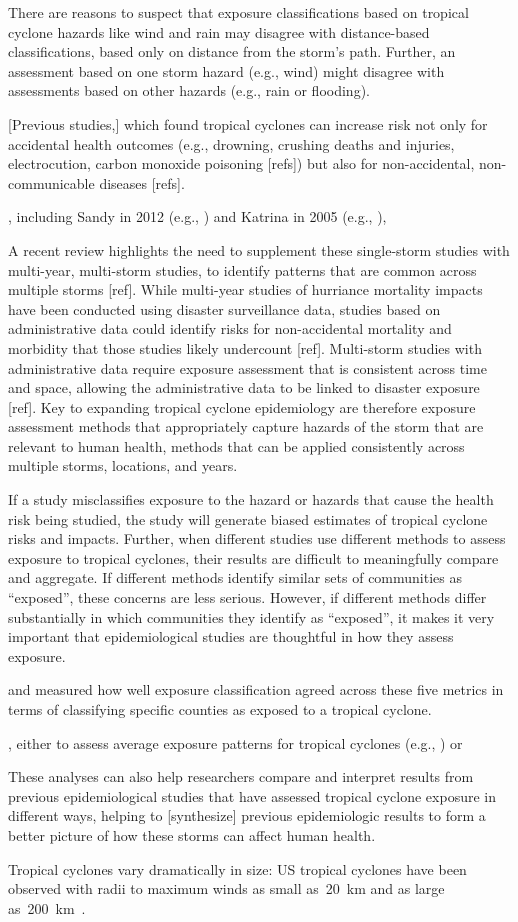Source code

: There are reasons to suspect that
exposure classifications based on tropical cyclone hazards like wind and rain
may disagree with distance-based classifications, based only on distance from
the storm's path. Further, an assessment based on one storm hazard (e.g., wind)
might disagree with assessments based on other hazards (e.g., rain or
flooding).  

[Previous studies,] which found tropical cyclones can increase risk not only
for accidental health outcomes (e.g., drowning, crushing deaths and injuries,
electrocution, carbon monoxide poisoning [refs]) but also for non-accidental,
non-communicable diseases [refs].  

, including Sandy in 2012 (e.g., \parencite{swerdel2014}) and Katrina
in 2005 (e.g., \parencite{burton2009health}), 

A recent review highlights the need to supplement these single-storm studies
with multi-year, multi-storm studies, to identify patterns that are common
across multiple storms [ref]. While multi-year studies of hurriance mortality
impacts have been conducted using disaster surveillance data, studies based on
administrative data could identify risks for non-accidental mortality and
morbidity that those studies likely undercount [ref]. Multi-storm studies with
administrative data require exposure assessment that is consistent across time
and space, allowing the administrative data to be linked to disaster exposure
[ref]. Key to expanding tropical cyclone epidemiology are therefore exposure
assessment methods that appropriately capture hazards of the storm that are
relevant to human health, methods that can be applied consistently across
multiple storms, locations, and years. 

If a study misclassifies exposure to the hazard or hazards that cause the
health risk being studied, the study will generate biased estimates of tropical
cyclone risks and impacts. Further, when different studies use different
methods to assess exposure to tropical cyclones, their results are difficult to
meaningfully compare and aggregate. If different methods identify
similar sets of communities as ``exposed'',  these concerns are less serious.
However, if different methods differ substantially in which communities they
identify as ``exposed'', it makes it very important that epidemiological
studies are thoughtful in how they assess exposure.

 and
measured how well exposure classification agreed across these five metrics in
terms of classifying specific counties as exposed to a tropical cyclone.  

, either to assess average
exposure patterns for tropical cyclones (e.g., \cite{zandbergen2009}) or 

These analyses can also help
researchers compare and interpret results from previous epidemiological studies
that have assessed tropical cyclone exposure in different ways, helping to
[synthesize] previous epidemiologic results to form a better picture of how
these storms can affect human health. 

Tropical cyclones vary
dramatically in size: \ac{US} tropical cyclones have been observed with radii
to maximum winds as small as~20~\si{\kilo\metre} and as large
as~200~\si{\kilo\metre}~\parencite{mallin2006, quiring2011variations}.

*ASSIGNMENT*.
If a line of the material contains the word "from", pick it out and copy it.

*ANSWER*.
may disagree with distance-based classifications, based only on distance from
researchers compare and interpret results from previous epidemiological studies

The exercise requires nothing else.